#### Work required:
No output is needed beyond the number of lines in the listing that contain the word "emph".

------------------------------------

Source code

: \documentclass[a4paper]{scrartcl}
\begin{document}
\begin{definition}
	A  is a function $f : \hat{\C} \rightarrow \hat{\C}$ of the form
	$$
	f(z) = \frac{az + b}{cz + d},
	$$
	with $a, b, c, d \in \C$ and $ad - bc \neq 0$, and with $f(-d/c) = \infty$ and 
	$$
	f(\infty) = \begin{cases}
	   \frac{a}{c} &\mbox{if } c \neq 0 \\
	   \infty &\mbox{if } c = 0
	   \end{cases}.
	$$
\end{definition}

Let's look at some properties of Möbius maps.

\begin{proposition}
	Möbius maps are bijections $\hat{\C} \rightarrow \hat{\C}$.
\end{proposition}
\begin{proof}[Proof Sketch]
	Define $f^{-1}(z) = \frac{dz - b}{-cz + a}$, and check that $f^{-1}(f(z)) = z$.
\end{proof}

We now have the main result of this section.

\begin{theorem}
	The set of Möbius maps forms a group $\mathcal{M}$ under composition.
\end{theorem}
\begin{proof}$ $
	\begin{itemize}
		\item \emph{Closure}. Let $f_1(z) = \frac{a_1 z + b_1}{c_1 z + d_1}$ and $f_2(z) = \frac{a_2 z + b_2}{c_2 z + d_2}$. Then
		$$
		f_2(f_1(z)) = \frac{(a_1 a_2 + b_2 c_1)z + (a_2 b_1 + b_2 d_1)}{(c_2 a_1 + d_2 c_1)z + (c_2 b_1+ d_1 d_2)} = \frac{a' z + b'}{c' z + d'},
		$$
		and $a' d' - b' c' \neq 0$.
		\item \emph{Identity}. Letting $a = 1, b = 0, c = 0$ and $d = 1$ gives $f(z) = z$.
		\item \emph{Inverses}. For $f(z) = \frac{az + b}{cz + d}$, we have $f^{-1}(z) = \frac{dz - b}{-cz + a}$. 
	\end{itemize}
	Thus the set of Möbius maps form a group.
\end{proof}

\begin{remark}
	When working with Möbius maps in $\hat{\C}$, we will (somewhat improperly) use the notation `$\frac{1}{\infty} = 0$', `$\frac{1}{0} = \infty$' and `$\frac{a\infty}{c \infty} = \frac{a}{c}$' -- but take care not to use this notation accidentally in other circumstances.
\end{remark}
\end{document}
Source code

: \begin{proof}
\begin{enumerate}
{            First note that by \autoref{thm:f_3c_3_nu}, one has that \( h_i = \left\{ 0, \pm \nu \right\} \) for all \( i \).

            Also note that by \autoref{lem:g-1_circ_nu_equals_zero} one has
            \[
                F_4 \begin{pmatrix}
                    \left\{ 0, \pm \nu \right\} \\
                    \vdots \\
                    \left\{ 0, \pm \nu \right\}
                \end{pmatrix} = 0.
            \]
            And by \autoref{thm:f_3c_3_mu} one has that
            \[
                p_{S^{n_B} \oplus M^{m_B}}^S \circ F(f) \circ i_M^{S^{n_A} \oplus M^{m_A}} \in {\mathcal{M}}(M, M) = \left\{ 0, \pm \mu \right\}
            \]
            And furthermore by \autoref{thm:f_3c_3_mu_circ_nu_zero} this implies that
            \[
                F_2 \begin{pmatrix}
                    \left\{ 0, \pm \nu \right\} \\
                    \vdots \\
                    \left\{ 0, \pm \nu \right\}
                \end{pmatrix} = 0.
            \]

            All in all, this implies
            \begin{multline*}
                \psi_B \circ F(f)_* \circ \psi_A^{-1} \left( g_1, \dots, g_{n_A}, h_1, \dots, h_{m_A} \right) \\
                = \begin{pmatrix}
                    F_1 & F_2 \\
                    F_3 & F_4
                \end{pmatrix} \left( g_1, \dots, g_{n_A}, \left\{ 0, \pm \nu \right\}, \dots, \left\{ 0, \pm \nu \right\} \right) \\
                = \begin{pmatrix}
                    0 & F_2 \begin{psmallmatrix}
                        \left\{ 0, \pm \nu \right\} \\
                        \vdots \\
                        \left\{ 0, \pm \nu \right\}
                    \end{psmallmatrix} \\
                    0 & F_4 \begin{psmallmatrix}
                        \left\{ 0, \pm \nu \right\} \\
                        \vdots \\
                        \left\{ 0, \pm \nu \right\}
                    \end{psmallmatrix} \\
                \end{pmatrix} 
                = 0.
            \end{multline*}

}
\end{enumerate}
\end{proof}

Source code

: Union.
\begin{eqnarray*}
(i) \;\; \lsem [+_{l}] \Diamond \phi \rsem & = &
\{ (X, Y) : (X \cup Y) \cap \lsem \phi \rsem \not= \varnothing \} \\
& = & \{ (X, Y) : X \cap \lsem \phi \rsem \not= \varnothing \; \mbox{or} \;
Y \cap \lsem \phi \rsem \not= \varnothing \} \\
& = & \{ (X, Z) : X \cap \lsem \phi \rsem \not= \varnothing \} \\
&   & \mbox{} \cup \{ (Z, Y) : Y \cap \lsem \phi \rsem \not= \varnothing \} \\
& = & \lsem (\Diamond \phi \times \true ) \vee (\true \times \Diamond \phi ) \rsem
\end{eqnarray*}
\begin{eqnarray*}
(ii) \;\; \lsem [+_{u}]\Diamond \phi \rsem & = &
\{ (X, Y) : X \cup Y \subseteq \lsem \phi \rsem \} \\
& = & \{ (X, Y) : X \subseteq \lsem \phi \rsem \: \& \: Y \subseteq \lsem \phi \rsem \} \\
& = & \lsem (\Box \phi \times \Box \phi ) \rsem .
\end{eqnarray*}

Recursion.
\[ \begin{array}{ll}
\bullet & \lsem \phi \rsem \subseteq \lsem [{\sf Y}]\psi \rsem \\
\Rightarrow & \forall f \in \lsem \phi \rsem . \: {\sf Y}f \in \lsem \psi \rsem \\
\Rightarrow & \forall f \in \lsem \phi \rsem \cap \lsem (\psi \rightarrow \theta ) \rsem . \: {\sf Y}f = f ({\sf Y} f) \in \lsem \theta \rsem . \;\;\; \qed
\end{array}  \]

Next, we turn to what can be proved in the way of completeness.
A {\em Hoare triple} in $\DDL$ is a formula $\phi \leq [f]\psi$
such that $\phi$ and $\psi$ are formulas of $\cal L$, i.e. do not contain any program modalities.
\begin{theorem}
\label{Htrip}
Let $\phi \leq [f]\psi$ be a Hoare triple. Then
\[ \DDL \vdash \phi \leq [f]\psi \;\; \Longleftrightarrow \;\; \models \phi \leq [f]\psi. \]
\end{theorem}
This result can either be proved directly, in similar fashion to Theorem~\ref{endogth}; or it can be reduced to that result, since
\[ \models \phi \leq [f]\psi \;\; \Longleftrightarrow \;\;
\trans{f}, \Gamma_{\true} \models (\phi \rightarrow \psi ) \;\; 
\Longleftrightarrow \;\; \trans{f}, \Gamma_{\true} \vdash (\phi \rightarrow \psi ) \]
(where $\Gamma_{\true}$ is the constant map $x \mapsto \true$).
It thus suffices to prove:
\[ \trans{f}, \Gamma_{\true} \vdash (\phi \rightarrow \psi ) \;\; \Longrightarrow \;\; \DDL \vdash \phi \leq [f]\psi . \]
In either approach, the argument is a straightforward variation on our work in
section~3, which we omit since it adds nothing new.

------------------------------------

#### Your response:
3